The Society and ACS CAN are working with the Indiana Campaign for Smokefree Air to urge the Indiana General Assembly to make passing a comprehensive smokefree law a priority in the upcoming session. “We are urging people to contact their legislators to encourage them to get a smokefree bill passed in the upcoming January session. They can do so by going to acscan.org/indiana for information, and additionally, they can join the smokefree air campaign movement by visiting the Indiana Campaign for Smokefree Air on Facebook,” said Rakowski.
A pre-election poll, conducted by Bellwether Research and Consulting in October 2010, showed public support for passage of a comprehensive smokefree law. Fifty-three percent of Hoosiers polled said they were “likely” or “much more likely” to vote for a candidate who supports smokefree air legislation. Ninety-two percent of those polled stated they would be more likely or just as likely to visit establishments that will go smokefree under a statewide law. Sixty-six percent of those polled say their impression of restaurants and other establishments would improve if they convert to smokefree.
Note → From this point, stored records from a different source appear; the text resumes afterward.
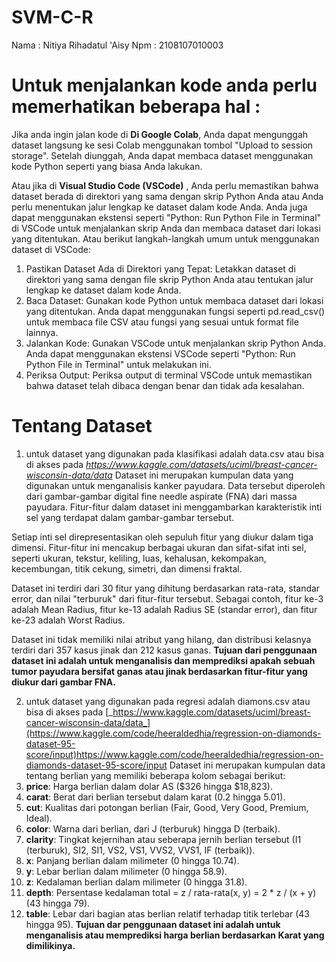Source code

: # SVM-C-R
Nama : Nitiya Rihadatul 'Aisy
Npm : 2108107010003

# Untuk menjalankan kode anda perlu memerhatikan beberapa hal :

Jika anda ingin jalan kode di **Di Google Colab**, Anda dapat mengunggah dataset langsung ke sesi Colab menggunakan tombol "Upload to session storage". Setelah diunggah, Anda dapat membaca dataset menggunakan kode Python seperti yang biasa Anda lakukan.

Atau jika di **Visual Studio Code (VSCode)** , Anda perlu memastikan bahwa dataset berada di direktori yang sama dengan skrip Python Anda atau Anda perlu menentukan jalur lengkap ke dataset dalam kode Anda. Anda juga dapat menggunakan ekstensi seperti "Python: Run Python File in Terminal" di VSCode untuk menjalankan skrip Anda dan membaca dataset dari lokasi yang ditentukan.
Atau berikut langkah-langkah umum untuk menggunakan dataset di VSCode:
1. Pastikan Dataset Ada di Direktori yang Tepat: Letakkan dataset di direktori yang sama dengan file skrip Python Anda atau tentukan jalur lengkap ke dataset dalam kode Anda.
2. Baca Dataset: Gunakan kode Python untuk membaca dataset dari lokasi yang ditentukan. Anda dapat menggunakan fungsi seperti pd.read_csv() untuk membaca file CSV atau fungsi yang sesuai untuk format file lainnya.
3. Jalankan Kode: Gunakan VSCode untuk menjalankan skrip Python Anda. Anda dapat menggunakan ekstensi VSCode seperti "Python: Run Python File in Terminal" untuk melakukan ini.
4. Periksa Output: Periksa output di terminal VSCode untuk memastikan bahwa dataset telah dibaca dengan benar dan tidak ada kesalahan.

# Tentang Dataset
1. untuk dataset yang digunakan pada klasifikasi adalah data.csv atau bisa di akses pada  _https://www.kaggle.com/datasets/uciml/breast-cancer-wisconsin-data/data_
  Dataset ini merupakan kumpulan data yang digunakan untuk menganalisis kanker payudara. Data tersebut diperoleh dari gambar-gambar digital fine needle aspirate (FNA) dari massa payudara. Fitur-fitur dalam dataset ini menggambarkan karakteristik inti sel yang terdapat dalam gambar-gambar tersebut.

Setiap inti sel direpresentasikan oleh sepuluh fitur yang diukur dalam tiga dimensi. Fitur-fitur ini mencakup berbagai ukuran dan sifat-sifat inti sel, seperti ukuran, tekstur, keliling, luas, kehalusan, kekompakan, kecembungan, titik cekung, simetri, dan dimensi fraktal.

Dataset ini terdiri dari 30 fitur yang dihitung berdasarkan rata-rata, standar error, dan nilai "terburuk" dari fitur-fitur tersebut. Sebagai contoh, fitur ke-3 adalah Mean Radius, fitur ke-13 adalah Radius SE (standar error), dan fitur ke-23 adalah Worst Radius.

Dataset ini tidak memiliki nilai atribut yang hilang, dan distribusi kelasnya terdiri dari 357 kasus jinak dan 212 kasus ganas. **Tujuan dari penggunaan dataset ini adalah untuk menganalisis dan memprediksi apakah sebuah tumor payudara bersifat ganas atau jinak berdasarkan fitur-fitur yang diukur dari gambar FNA.**


2. untuk dataset yang digunakan pada regresi  adalah diamons.csv atau bisa di akses pada  [_https://www.kaggle.com/datasets/uciml/breast-cancer-wisconsin-data/data_](https://www.kaggle.com/code/heeraldedhia/regression-on-diamonds-dataset-95-score/input)https://www.kaggle.com/code/heeraldedhia/regression-on-diamonds-dataset-95-score/input
   Dataset ini merupakan kumpulan data tentang berlian yang memiliki beberapa kolom sebagai berikut:
1. **price**: Harga berlian dalam dolar AS ($326 hingga $18,823).
2. **carat**: Berat dari berlian tersebut dalam karat (0.2 hingga 5.01).
3. **cut**: Kualitas dari potongan berlian (Fair, Good, Very Good, Premium, Ideal).
4. **color**: Warna dari berlian, dari J (terburuk) hingga D (terbaik).
5. **clarity**: Tingkat kejernihan atau seberapa jernih berlian tersebut (I1 (terburuk), SI2, SI1, VS2, VS1, VVS2, VVS1, IF (terbaik)).
6. **x**: Panjang berlian dalam milimeter (0 hingga 10.74).
7. **y**: Lebar berlian dalam milimeter (0 hingga 58.9).
8. **z**: Kedalaman berlian dalam milimeter (0 hingga 31.8).
9. **depth**: Persentase kedalaman total = z / rata-rata(x, y) = 2 * z / (x + y) (43 hingga 79).
10. **table**: Lebar dari bagian atas berlian relatif terhadap titik terlebar (43 hingga 95).
 **Tujuan dar penggunaan dataset ini adalah untuk menganalisis atau memprediksi harga berlian berdasarkan Karat yang dimilikinya.**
Smoking remains the leading cause of preventable death in the United States, with 30 percent of all cancer deaths caused by tobacco use. Moreover, secondhand smoke is a major health hazard, proven to cause lung cancer, heart disease and emphysema. With 4,000 chemicals and more than 60 carcinogens, including arsenic and polonium, secondhand smoke is responsible for 3,400 lung cancer deaths annually and another 46,000 deaths from heart disease in otherwise healthy non-smokers.
The Great American Smokeout began more than 30 years ago as a platform to encourage smokers to quit.  Since then, the platform has expanded to not only encourage smokers to make a plan to quit, but also to encourage all Americans to advocate.